Senate debates
Wednesday, 9 May 2007
Questions without Notice
Budget 2007-08
2:07 pm
Nick Minchin (SA, Liberal Party, Minister for Finance and Administration) Share this | Hansard source
I thank Senator Ian Campbell for his question and acknowledge that this is Senator Ian Campbell’s last week of sitting in the Senate. I congratulate him on his enormous contribution to both this parliament and the government of this country.
Last night’s budget is a testament to what can be achieved when you run a strong economy with continuous growth, rising real incomes, low inflation and unemployment at generational lows. It shows what can be done when you get the budget into surplus and you eliminate debt. When the Labor Party last brought down a budget, in 1995, they spent more on interest payments on the big debt they racked up than they spent on education—a travesty. We are running surpluses of one per cent of GDP, we have eliminated Labor’s debt, we have established the Future Fund and we are saving the $8½ billion every year that Labor used to spend on interest payments. It is that platform that allows us to make substantial investments in the future. It has allowed us to create the Higher Education Endowment Fund, it has allowed us to cut personal income tax and it has allowed us to increase childcare benefits by 10 per cent and to cash out the childcare tax rebate. It has allowed us to invest $22 billion, under AusLink 2, for transport.

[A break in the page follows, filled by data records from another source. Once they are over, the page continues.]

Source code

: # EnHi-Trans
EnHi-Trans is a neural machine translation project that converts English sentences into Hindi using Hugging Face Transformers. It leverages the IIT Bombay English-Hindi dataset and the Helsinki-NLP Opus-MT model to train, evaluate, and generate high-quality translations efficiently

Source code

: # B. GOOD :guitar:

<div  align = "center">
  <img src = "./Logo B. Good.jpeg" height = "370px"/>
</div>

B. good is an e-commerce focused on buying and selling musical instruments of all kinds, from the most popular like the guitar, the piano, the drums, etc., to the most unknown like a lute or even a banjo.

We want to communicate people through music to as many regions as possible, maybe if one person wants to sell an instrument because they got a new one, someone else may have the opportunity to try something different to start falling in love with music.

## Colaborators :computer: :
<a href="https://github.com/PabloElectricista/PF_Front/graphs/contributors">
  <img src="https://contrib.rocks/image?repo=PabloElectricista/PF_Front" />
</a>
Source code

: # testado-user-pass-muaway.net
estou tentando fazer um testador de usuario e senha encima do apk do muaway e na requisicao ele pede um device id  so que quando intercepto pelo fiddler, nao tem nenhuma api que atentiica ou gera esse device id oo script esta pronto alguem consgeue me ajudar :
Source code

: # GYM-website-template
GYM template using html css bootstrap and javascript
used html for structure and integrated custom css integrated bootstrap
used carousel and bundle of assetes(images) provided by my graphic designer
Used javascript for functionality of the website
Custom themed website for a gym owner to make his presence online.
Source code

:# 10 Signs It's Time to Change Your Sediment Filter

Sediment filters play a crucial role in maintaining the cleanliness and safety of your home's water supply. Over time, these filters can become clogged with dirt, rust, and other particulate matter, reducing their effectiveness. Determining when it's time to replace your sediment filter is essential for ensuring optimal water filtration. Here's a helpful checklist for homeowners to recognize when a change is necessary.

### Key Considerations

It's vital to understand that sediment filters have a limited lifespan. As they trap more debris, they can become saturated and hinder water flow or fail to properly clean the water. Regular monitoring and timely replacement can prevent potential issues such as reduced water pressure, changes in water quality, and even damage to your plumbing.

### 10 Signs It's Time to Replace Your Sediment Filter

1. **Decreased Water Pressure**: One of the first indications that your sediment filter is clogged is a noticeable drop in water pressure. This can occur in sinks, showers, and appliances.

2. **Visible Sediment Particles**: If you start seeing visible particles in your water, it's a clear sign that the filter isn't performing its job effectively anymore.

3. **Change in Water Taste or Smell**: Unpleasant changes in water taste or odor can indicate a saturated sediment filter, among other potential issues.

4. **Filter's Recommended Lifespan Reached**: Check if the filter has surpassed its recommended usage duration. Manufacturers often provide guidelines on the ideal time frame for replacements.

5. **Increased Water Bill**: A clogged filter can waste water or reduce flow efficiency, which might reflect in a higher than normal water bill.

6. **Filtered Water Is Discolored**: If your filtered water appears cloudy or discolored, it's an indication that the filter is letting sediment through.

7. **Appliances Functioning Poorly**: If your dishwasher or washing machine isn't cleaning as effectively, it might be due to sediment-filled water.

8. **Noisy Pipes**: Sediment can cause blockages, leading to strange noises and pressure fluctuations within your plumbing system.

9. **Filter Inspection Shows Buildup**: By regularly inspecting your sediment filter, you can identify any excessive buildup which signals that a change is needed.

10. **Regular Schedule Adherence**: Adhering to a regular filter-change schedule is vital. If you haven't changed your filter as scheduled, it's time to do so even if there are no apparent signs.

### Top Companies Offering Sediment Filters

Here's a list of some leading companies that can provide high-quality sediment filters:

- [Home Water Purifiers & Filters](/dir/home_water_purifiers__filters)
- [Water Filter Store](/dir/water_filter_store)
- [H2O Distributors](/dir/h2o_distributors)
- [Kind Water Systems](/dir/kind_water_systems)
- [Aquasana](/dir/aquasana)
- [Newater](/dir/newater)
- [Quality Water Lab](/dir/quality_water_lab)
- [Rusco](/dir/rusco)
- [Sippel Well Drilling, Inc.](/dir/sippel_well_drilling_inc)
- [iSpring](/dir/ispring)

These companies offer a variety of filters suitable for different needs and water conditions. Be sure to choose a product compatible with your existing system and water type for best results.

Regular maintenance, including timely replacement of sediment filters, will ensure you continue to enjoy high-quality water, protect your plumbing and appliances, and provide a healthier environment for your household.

These initiatives are made possible by the economic management of the past and they lay the foundations for future economic strength. Childcare assistance and income tax cuts are aimed squarely at boosting workforce participation. Our education investment helps to address skill shortages and to boost long-term productivity. Our infrastructure investment, through AusLink, will boost the economy’s capacity to deliver future growth. None of that was possible 10 years ago.
Ten years ago, no-one dared to imagine that Australia could achieve the prosperity we now enjoy. No-one thought that we could get unemployment to 4½ per cent, that we could increase real disposable incomes by 25 per cent, or that we could increase real household wealth by 140 per cent. No-one believed we could eliminate government debt and fund our superannuation liabilities. These things are possible because of the work we have done over the last 10 years in government. All the difficult reforms that we have achieved have been despite constant opposition from the Labor Party. I think that, in another decade, Australians will look back and see this budget as a truly historic occasion—when the Howard government had the vision to establish the Higher Education Endowment Fund and to invest in education, workforce participation and transport infrastructure.
If this budget has been a symbol of the Howard government’s 11 years in office, Labor’s response has been equally symbolic of its now decade-long policy paralysis. Labor has criticised this budget, but it is going to support every single measure in the budget. It is our view that, under Labor’s policies, last night’s budget would never have been possible. When Labor was in government, it delivered recessions, 17 per cent interest rates and double-digit unemployment. In 2007, its policies on industrial relations and climate change do illustrate and confirm that Labor remains a serious threat to the future of the Australian economy. Under a Labor government, there would not be budgets like last night’s. Labor has no plans to keep the economy strong, to keep inflation under control, to keep unemployment low and to secure our future.